Retrieve Information using a Sitemap

This section describes how to retrieve content from a Web site by retrieving URLs contained in a sitemap. If you configure the connector to use a sitemap, the connector does not follow links between pages.

To create a new Fetch Task

  1. Stop the connector.
  2. Open the configuration file in a text editor.
  3. In the [FetchTasks] section of the configuration file, specify the number of fetch tasks using the Number parameter. If you are configuring the first fetch task, type Number=1. If one or more fetch tasks have already been configured, increase the value of the Number parameter by one (1). Below the Number parameter, specify the names of the fetch tasks, starting from zero (0). For example:

    [FetchTasks]
    Number=1
    0=MyTask
  4. Below the [FetchTasks] section, create a new TaskName section. The name of the section must match the name of the new fetch task. For example:

    [FetchTasks]
    Number=1
    0=MyTask
    
    [MyTask]
  1. Choose whether to provide the URL of the sitemap, or configure the connector to automatically find the sitemap by reading the robots.txt file.

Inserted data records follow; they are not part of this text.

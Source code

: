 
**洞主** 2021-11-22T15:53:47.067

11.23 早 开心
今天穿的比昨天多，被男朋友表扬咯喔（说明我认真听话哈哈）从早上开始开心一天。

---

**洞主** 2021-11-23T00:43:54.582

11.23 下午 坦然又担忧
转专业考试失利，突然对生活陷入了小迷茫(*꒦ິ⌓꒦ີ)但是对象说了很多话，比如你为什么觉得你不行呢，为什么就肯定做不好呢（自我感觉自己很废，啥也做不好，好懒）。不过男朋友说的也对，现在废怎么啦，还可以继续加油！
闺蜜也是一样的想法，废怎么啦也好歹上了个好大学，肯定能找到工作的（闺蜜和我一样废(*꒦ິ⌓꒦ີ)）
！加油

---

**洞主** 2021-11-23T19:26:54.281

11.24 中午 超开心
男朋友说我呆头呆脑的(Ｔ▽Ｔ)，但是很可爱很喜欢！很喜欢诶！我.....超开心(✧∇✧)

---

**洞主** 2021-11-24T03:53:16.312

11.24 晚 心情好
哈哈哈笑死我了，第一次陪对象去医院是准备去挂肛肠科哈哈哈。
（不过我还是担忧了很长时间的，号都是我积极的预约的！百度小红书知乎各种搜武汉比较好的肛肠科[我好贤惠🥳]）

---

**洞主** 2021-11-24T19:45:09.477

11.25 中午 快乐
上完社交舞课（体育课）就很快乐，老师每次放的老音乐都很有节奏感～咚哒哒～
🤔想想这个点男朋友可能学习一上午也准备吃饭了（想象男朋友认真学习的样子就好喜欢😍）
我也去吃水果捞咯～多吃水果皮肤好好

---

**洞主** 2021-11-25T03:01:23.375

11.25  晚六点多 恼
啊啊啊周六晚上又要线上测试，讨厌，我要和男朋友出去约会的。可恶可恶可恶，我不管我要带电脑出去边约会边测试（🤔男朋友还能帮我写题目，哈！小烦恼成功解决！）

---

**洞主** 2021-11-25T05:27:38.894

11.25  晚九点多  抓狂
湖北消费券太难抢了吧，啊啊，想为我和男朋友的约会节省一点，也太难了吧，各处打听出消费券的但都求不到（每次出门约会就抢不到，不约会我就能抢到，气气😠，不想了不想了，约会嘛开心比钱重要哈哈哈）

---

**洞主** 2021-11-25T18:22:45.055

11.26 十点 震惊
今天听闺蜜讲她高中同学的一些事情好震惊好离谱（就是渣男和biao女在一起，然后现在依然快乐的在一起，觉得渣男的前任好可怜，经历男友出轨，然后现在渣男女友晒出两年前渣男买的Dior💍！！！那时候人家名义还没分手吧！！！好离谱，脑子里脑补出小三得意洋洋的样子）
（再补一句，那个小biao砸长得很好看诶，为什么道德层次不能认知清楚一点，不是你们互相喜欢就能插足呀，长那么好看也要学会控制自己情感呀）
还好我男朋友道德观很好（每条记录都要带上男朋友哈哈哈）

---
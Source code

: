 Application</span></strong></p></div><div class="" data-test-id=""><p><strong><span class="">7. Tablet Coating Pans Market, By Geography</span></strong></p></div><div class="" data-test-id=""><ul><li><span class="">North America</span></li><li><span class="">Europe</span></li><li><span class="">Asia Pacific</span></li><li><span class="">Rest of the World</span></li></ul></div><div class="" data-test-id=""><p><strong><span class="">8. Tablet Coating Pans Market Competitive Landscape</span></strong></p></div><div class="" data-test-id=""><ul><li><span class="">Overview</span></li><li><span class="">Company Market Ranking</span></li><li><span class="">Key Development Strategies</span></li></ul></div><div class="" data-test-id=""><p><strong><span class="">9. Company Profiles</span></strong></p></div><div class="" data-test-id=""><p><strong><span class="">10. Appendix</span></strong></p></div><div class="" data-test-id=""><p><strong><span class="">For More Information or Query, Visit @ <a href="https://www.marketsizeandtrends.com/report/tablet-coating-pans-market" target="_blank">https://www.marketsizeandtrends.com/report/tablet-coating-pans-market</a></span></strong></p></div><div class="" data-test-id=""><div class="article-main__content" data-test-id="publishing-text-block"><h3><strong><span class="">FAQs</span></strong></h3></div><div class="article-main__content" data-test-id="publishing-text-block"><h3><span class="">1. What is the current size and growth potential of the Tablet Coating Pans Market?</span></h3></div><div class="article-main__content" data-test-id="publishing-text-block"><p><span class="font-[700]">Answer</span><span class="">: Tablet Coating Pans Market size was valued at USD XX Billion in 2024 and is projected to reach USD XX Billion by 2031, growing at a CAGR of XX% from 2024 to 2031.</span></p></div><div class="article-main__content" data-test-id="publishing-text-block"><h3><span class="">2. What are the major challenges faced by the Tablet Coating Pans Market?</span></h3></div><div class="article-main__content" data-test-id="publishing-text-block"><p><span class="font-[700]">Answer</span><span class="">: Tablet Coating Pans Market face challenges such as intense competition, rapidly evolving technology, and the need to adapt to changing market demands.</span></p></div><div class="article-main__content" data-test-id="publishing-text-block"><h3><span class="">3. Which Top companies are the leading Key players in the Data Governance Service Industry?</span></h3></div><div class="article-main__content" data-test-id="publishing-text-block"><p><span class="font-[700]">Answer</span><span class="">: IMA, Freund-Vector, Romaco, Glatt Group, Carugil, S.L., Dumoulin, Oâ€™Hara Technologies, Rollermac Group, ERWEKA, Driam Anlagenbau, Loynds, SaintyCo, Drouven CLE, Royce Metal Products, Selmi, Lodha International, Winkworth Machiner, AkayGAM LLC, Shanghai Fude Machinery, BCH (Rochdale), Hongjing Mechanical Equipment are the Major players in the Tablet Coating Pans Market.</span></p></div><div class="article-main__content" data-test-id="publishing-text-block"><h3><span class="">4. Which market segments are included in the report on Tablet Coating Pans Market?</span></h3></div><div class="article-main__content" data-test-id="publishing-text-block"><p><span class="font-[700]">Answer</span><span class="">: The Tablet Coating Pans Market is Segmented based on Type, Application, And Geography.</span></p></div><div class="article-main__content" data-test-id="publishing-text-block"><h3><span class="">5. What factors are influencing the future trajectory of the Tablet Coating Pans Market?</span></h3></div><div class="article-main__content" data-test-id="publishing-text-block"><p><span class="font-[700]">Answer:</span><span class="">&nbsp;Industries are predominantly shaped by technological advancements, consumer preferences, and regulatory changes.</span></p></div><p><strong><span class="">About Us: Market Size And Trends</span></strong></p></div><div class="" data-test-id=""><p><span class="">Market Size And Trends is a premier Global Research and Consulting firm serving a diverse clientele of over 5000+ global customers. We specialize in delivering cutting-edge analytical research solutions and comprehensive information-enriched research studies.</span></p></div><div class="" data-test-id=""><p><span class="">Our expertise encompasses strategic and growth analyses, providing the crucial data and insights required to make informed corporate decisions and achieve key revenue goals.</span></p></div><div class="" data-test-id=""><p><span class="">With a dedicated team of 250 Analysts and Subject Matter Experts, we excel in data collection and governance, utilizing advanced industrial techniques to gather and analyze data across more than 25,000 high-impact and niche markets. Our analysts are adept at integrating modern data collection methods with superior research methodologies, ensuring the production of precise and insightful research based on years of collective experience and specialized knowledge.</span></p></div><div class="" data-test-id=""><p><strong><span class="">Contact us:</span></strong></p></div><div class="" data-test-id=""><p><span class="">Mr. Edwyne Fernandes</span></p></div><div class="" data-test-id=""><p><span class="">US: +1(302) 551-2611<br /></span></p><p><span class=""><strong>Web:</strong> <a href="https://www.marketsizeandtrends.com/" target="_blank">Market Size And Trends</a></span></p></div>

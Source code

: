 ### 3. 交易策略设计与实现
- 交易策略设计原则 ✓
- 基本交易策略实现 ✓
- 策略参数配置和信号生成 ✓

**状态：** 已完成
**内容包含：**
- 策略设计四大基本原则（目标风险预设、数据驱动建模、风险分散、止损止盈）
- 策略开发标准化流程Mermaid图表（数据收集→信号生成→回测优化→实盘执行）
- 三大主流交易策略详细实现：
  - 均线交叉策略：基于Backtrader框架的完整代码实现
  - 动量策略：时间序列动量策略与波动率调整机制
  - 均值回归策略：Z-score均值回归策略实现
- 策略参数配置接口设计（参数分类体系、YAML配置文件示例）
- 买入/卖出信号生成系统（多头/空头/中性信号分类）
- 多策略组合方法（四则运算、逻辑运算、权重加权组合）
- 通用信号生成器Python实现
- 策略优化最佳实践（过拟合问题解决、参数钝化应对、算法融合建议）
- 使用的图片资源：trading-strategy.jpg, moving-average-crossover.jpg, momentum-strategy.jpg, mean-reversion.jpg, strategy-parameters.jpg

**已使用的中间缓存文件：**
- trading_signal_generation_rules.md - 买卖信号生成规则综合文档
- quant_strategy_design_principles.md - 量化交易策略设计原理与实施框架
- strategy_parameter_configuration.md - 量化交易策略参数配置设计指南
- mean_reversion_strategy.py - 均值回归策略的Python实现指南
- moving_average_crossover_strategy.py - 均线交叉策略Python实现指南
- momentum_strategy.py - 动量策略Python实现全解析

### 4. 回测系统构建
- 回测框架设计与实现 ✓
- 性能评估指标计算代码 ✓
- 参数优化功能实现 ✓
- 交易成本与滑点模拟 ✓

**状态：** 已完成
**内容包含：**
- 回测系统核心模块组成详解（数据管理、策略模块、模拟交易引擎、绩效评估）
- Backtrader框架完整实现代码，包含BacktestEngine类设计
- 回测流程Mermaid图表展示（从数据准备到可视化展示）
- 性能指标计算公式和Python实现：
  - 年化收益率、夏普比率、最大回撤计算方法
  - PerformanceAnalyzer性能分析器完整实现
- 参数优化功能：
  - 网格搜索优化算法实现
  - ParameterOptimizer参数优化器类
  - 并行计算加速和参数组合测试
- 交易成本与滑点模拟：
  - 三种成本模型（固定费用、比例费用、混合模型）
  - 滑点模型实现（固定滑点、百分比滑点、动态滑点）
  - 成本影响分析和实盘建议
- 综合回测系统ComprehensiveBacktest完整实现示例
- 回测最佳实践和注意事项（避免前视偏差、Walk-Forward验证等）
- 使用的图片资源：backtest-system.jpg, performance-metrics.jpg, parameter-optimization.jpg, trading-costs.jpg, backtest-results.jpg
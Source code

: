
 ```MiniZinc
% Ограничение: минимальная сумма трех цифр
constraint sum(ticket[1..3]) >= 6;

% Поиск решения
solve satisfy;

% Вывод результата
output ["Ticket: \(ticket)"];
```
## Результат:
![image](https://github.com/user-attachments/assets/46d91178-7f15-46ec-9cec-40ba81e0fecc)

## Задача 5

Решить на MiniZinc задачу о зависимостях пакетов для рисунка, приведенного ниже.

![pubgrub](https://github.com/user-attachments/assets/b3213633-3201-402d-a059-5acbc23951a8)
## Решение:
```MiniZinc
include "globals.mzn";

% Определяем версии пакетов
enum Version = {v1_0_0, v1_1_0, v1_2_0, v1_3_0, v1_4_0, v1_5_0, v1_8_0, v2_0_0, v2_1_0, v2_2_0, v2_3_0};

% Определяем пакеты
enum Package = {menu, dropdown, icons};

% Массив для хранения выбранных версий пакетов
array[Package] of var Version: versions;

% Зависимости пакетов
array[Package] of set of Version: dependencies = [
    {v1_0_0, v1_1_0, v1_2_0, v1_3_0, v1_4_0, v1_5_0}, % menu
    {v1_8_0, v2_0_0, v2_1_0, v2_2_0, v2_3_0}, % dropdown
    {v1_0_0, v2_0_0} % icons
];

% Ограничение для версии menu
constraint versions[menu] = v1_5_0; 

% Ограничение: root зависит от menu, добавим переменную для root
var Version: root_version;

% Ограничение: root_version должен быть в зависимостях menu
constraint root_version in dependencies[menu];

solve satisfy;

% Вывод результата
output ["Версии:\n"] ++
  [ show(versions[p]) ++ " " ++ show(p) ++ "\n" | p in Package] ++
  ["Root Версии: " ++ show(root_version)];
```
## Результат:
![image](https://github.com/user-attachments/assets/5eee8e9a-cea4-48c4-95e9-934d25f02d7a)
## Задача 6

    • Specify the URL of the sitemap:

      SitemapUrl The URL of a sitemap that lists the pages to ingest. If you set this parameter, only the pages on the sitemap are ingested. The connector does not crawl the site by following links.
    • Configure the connector to find the sitemap(s) from robots.txt:

      UseSitemapFromRobots To configure the connector to look in robots.txt for the URL of the sitemap, set this parameter to TRUE. If the connector cannot find the location of the sitemap in robots.txt, it falls back to crawling the site from the specified URL.
      Url The URL of the site. You must specify only one URL.

    For example:

    [MyTask]
    UseSitemapFromRobots=TRUE
    Url=https://www.hpe.com/
  2. (Optional) If you want to index specific pages, you can use the following configuration parameters:

    PageCantHaveRegex A regular expression to restrict the content retrieved by the connector. If the content of a page matches the regular expression, the page is not ingested. This parameter applies to all file types.
    PageMustHaveRegex A regular expression to restrict the content retrieved by the connector. The content of a page must match the regular expression, otherwise the page is not ingested. This parameter applies to all file types.
    UrlCantHaveRegex A regular expression to restrict the content retrieved by the connector. If the full URL of a page matches the regular expression, the page is not ingested. This parameter applies to all file types, for example HTML pages, images, text documents, and so on.
    UrlMustHaveRegex A regular expression to restrict the content retrieved by the connector. The full URL of a page must match the regular expression, otherwise the page is not ingested. This parameter applies to all file types, for example HTML pages, images, text documents, and so on.
  3. (Optional) If the connector is installed on a machine that is behind a proxy server, see Retrieve Information through a Proxy Server.

  4. Save and close the configuration file.